== RECORD EXCERPTS ==
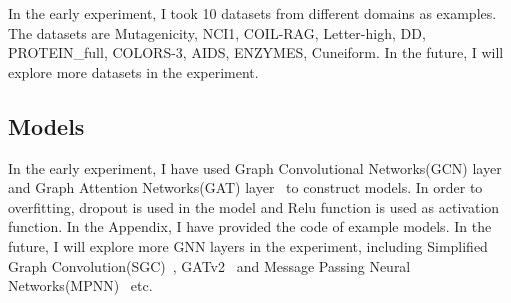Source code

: \documentclass{article}
\begin{document}
In the early experiment, I took 10 datasets from different domains as examples. The datasets are Mutagenicity, NCI1, COIL-RAG, Letter-high, DD, PROTEIN\_full, COLORS-3, AIDS, ENZYMES, Cuneiform. In the future, I will explore more datasets in the experiment.

\subsection{Models}
In the early experiment, I have used Graph Convolutional Networks(GCN) layer~\cite{kipf2016semi} and Graph Attention Networks(GAT) layer~\cite{velickovic2020pointer} to construct models. In order to overfitting, dropout is used in the model and Relu function is used as activation function. In the Appendix, I have provided the code of example models. In the future, I will explore more GNN layers in the experiment, including Simplified Graph Convolution(SGC)~\cite{wu2019simplifying}, GATv2~\cite{brody2021attentive} and Message Passing Neural Networks(MPNN)~\cite{gilmer2017neural} etc.
\end{document}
===
WHAT IS NEEDED: Pictures in the records above are not copied; print everything else exactly.

OUTPUT BELOW:
Source code

: \documentclass{article}
\begin{document}
In the early experiment, I took 10 datasets from different domains as examples. The datasets are Mutagenicity, NCI1, COIL-RAG, Letter-high, DD, PROTEIN\_full, COLORS-3, AIDS, ENZYMES, Cuneiform. In the future, I will explore more datasets in the experiment.

\subsection{Models}
In the early experiment, I have used Graph Convolutional Networks(GCN) layer~\cite{kipf2016semi} and Graph Attention Networks(GAT) layer~\cite{velickovic2020pointer} to construct models. In order to overfitting, dropout is used in the model and Relu function is used as activation function. In the Appendix, I have provided the code of example models. In the future, I will explore more GNN layers in the experiment, including Simplified Graph Convolution(SGC)~\cite{wu2019simplifying}, GATv2~\cite{brody2021attentive} and Message Passing Neural Networks(MPNN)~\cite{gilmer2017neural} etc.
\end{document}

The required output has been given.